One of the oldest homes in this district, even older than Christ Church, is the original home (below) of James Bampfield at 4325 Bampfield Street. It was built in Regency Style in 1860, its lawn originally extending down to River Road. The Bampfields were a locally prominent business family, instrumental in the development of hydroelectricity.

Below is a typical streetscape along River Road, the homes dating from the first decades of the twentieth century. Note the porches and double porches, affording views across the gorge.

Below is a pleasing example of Queen Anne Revival architecture, a private residence at the corner of Ontario Avenue and Eastwood Crescent. This home was built near the turn of the twentieth century.

Aged trees and ample flowers are hallmarks of the River Road Neighbourhood, as shown by the private residence (below) at the corner of Ontario Avenue and Philip Street. The house is one of the oldest in the area, dating from the late 19th century.
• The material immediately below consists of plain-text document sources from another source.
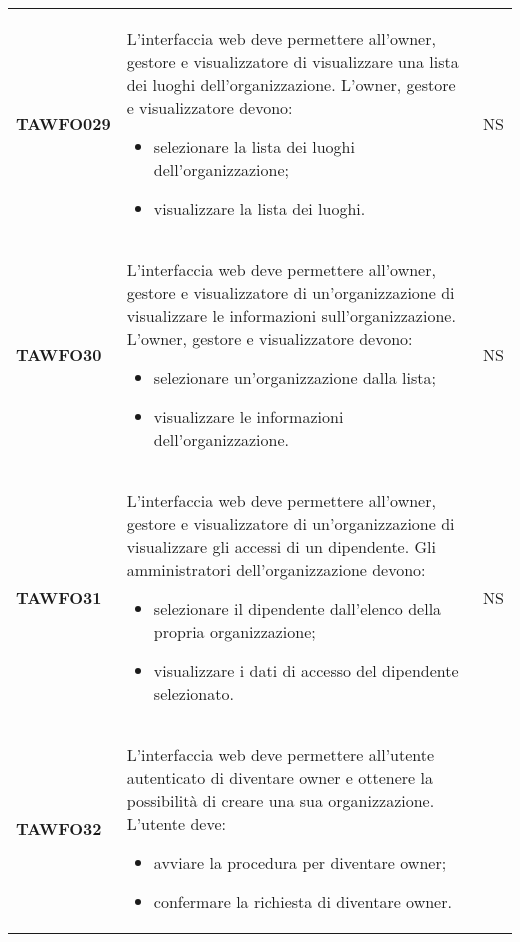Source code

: \documentclass[../piano-di-qualifica.tex]{subfiles}
\begin{document}
\begin{centering}
\begin{longtable}[H]{>{\centering\bfseries}m{3cm} >{}p{10cm} >{\centering\arraybackslash}m{3cm}}
        TAWFO029      & L'interfaccia web deve permettere all'owner, gestore e visualizzatore di visualizzare una lista dei luoghi dell'organizzazione. \newline
                      L'owner, gestore e visualizzatore devono:
                      \begin{itemize}
                      \item selezionare la lista dei luoghi dell'organizzazione;
                      \item visualizzare la lista dei luoghi.
                      \end{itemize}
                      & NS \\
        TAWFO30      & L'interfaccia web deve permettere all'owner, gestore e visualizzatore di un'organizzazione di visualizzare le informazioni sull'organizzazione. \newline
                    L'owner, gestore e visualizzatore devono:
                    \begin{itemize}
                    \item selezionare un'organizzazione dalla lista;
                    \item visualizzare le informazioni dell'organizzazione.
                    \end{itemize}
                    & NS \\
        TAWFO31      & L'interfaccia web deve permettere all'owner, gestore e visualizzatore di un'organizzazione di visualizzare gli accessi di un dipendente. \newline
                  Gli amministratori dell'organizzazione devono:
                  \begin{itemize}
                  \item selezionare il dipendente dall'elenco della propria organizzazione;
                  \item visualizzare i dati di accesso del dipendente selezionato.
                  \end{itemize}
                  & NS \\
        TAWFO32      & L'interfaccia web deve permettere all'utente autenticato di diventare owner e ottenere la possibilità di creare una sua organizzazione. \newline
                  L'utente deve:
                  \begin{itemize}
                  \item avviare la procedura per diventare owner;
                  \item confermare la richiesta di diventare owner.

\end{itemize}
\end{longtable}
\end{centering}
\end{document}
The circles of streets just west of Palmer Avenue were laid out in the mid-1880s as a Methodist Camp Meeting site. The plan was for a summer resort similar to Chautauqua, NY, or Grimsby, ON. Although the project failed, some homes dating from that era in the River Road Neighbourhood capture the flavour of camp-meeting culture, as shown in the two photos below. The first shows two tiny frame cottages on Ontario Avenue, the second two more substantial brick cottages, almost as small, on Otter Street.

Cape Cod's distinctive architecture is centuries old, but it enjoyed a revival from the 1930s to the 1950s, probably the period when the private residence below on River Road was built.

A few doors up River Road from the Cape Cod masterpiece is a Gothic jewel built by William McMurray for his bride, Grace Menzie, in 1893. The monster oak in front of it is at least as old. After many years of neglect, this home is undergoing restoration and renovation in 2019.

Finally, to conclude this sampling of heritage architecture, below is the Queen Anne Revival classic at the corner of Ellis Avenue and River Road, built in 1886 by William Doran, who owned with his brother a factory that manufactured suspenders and neckties. Behind this mansion is an equally charming carriage house bullt to match.